ASSIGNED TASK: After locating the line with "1. Check file" in the data that follows, return it and every later line exactly, up to and including the line with "4. Check build-time vs runtime variables".

Collected data
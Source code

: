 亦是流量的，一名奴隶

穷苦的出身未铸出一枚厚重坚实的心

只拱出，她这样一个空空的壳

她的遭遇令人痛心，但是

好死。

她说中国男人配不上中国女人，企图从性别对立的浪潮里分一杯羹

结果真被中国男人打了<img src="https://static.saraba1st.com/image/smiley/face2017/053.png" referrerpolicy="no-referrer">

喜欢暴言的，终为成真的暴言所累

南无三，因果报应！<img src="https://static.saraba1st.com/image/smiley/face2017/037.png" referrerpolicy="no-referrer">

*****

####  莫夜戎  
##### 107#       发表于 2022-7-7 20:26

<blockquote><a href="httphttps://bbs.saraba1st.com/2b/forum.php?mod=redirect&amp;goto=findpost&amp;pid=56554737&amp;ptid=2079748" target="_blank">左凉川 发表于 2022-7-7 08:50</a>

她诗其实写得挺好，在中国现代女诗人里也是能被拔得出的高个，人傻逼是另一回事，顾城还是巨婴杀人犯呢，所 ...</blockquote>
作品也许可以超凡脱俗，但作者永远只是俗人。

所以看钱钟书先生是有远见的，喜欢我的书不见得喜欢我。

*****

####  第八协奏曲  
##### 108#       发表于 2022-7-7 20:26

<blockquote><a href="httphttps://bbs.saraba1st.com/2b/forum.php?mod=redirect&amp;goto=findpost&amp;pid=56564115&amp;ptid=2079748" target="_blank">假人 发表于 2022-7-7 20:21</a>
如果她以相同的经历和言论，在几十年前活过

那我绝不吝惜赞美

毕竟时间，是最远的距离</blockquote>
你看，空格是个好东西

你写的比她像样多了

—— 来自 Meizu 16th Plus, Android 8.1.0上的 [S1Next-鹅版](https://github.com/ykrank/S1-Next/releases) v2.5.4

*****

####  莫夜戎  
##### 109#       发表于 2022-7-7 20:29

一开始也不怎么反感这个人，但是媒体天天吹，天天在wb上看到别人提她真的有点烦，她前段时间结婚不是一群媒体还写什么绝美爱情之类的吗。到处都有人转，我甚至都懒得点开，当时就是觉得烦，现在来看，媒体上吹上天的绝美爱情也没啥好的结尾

* * *

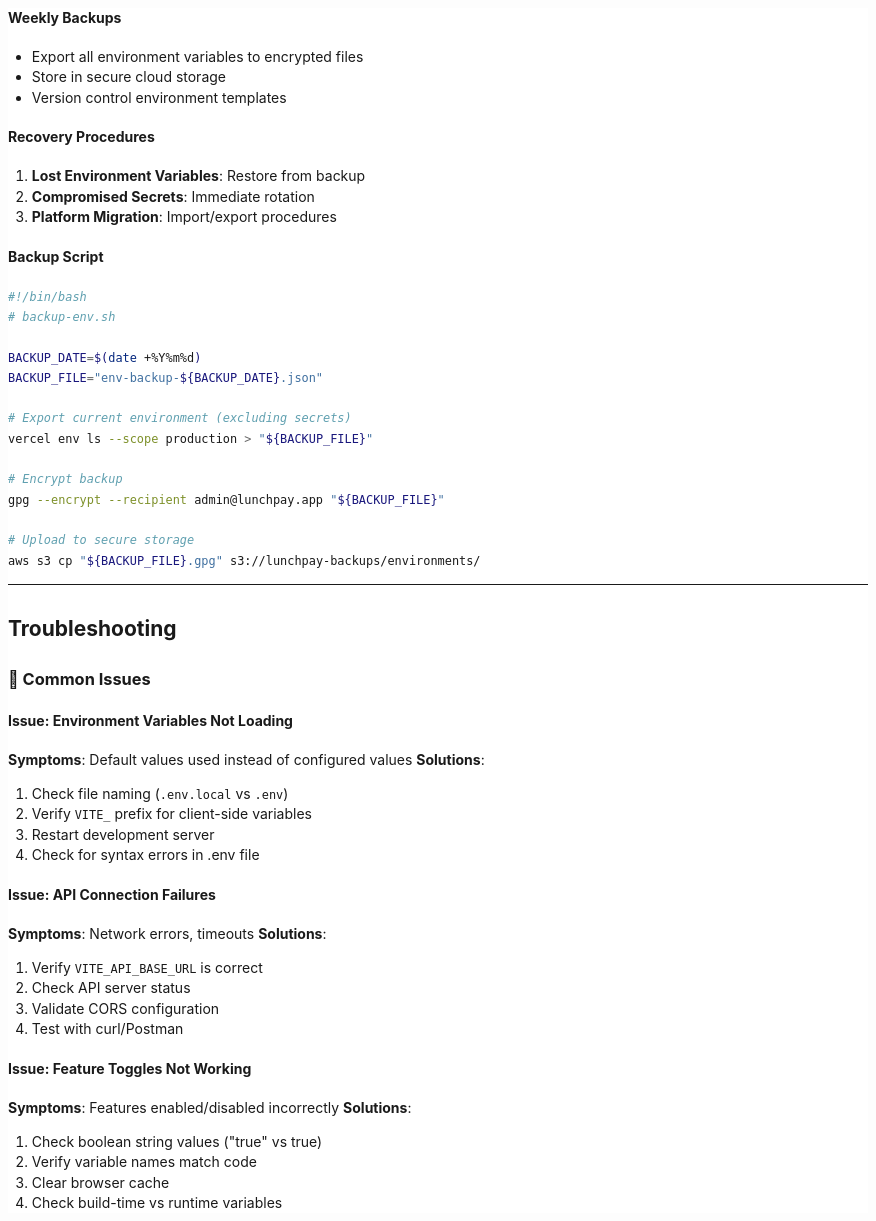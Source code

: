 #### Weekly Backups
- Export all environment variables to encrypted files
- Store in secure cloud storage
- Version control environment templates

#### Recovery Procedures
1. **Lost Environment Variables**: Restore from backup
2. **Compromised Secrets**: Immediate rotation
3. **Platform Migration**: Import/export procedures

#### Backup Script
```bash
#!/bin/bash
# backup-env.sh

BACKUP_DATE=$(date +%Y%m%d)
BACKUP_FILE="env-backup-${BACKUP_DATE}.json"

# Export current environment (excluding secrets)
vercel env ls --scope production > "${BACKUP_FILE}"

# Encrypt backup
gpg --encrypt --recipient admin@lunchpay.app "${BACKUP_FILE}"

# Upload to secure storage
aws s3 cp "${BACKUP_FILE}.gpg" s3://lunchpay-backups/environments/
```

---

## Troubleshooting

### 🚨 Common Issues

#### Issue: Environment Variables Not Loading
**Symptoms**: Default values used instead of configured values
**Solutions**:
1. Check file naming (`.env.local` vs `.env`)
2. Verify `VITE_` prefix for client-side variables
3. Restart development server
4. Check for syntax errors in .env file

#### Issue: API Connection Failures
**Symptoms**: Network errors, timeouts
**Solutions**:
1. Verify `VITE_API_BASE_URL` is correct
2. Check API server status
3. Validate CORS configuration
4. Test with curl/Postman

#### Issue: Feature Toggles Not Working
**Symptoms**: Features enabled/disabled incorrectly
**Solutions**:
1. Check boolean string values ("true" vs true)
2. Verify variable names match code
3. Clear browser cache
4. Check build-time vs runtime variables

TASK RESULT:
1. Check file naming (`.env.local` vs `.env`)
2. Verify `VITE_` prefix for client-side variables
3. Restart development server
4. Check for syntax errors in .env file

#### Issue: API Connection Failures
**Symptoms**: Network errors, timeouts
**Solutions**:
1. Verify `VITE_API_BASE_URL` is correct
2. Check API server status
3. Validate CORS configuration
4. Test with curl/Postman

#### Issue: Feature Toggles Not Working
**Symptoms**: Features enabled/disabled incorrectly
**Solutions**:
1. Check boolean string values ("true" vs true)
2. Verify variable names match code
3. Clear browser cache
4. Check build-time vs runtime variables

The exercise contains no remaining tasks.